= Beginning of Section =

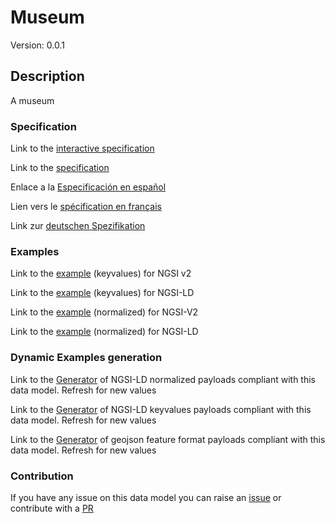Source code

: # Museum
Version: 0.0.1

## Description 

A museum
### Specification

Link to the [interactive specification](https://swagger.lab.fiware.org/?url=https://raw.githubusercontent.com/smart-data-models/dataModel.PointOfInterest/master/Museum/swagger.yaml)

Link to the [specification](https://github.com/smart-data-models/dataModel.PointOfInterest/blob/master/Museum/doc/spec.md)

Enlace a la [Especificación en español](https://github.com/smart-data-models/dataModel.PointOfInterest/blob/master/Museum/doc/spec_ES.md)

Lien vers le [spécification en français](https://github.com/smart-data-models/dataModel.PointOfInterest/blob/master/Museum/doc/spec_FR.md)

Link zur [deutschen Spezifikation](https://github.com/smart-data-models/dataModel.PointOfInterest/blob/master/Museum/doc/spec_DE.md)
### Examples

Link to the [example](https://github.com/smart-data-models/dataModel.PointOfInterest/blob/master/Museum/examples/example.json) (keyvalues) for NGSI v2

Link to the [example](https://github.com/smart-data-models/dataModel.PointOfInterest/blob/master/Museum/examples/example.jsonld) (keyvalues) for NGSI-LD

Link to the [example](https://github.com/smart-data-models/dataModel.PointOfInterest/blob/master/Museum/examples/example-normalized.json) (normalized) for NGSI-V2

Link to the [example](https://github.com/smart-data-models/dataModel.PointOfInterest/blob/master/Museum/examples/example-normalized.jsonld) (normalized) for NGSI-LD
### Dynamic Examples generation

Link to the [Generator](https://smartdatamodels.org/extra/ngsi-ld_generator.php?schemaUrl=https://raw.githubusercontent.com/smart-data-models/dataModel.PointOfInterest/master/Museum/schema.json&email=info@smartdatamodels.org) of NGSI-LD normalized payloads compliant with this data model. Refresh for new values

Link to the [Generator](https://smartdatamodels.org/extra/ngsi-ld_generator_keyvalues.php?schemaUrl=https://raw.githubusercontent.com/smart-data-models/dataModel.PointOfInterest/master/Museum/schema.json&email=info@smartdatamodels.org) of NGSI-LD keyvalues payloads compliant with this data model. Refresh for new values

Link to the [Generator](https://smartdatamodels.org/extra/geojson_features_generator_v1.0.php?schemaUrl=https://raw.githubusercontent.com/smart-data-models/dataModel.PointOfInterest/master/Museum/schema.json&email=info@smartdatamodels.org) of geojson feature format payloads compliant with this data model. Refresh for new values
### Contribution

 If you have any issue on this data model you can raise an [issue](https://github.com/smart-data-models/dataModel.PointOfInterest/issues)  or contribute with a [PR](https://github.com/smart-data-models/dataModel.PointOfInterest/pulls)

= End of Section =
= Beginning of Section =

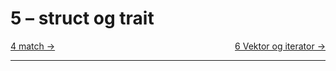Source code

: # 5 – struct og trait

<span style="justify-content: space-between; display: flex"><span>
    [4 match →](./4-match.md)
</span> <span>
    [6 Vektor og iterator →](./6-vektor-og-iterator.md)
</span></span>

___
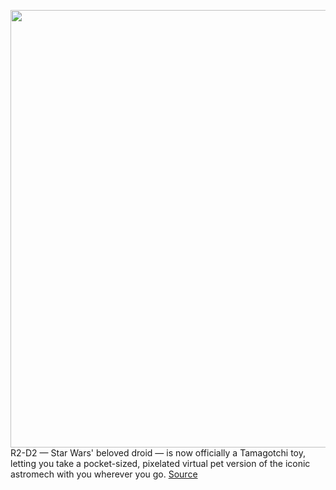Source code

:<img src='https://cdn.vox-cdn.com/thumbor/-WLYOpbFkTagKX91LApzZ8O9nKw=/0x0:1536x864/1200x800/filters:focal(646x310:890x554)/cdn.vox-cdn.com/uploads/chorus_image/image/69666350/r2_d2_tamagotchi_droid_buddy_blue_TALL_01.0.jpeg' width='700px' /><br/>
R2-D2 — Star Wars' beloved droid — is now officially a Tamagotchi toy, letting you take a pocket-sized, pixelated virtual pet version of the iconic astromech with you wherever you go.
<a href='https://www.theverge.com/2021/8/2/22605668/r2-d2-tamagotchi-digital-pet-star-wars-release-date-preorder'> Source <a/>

= End of Section =
= Beginning of Section =

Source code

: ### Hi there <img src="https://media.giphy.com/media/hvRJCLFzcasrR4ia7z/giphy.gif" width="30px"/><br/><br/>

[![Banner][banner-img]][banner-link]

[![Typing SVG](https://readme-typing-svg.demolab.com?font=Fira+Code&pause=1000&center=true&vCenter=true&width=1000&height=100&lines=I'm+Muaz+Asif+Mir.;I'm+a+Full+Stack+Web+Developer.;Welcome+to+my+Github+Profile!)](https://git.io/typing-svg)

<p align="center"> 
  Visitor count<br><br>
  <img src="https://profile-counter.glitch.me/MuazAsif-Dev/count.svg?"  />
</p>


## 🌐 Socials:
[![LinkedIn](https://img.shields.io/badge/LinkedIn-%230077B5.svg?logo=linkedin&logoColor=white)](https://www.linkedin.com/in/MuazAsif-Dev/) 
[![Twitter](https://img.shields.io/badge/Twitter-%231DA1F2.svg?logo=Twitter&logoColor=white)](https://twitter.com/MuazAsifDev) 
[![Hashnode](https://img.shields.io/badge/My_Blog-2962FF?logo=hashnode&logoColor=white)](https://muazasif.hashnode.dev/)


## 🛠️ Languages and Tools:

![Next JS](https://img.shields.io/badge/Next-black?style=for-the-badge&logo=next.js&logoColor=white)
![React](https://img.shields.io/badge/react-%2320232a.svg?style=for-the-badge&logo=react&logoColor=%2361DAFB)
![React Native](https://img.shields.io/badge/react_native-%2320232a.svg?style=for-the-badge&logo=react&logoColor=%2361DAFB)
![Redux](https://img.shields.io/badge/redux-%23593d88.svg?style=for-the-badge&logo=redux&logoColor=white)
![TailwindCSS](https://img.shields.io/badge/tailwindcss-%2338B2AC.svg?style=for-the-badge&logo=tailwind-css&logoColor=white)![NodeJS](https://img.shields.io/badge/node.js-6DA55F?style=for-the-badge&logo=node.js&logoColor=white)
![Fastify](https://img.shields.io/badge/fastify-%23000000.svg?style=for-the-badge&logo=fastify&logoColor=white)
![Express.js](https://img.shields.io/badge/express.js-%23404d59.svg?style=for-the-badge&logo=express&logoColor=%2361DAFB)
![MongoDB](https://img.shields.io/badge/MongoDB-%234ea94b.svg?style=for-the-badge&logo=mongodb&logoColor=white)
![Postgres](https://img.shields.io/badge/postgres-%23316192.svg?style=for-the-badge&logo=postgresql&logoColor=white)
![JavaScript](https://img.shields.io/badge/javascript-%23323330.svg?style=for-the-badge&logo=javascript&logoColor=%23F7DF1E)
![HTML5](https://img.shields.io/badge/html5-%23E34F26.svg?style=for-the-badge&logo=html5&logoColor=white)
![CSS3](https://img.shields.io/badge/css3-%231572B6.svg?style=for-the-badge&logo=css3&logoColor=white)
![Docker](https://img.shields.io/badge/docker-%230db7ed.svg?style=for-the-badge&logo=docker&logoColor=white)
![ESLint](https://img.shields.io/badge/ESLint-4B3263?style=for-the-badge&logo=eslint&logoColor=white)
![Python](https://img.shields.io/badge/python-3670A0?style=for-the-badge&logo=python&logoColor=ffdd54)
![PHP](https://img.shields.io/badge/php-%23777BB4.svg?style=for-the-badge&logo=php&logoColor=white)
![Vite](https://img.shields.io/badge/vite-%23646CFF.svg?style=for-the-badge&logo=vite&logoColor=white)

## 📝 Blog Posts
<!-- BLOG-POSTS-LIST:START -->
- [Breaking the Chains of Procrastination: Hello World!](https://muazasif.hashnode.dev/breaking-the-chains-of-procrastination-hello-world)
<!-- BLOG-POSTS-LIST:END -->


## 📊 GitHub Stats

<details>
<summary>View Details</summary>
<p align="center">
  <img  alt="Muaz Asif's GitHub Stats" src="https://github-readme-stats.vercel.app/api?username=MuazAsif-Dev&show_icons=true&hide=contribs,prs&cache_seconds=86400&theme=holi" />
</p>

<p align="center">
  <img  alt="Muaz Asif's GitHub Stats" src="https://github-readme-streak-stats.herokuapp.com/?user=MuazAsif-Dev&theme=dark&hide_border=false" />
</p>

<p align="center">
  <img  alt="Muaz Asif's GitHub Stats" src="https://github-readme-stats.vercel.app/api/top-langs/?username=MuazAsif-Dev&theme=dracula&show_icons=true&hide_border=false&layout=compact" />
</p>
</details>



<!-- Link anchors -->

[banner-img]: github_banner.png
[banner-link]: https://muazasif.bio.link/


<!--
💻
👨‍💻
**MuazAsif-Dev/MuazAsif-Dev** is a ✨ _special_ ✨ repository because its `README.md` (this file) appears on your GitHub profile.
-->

= End of Section =

= Work to be completed =
For the word "banner", work out how many lines of the entries contain it, and state the number alone.

= Reply =
3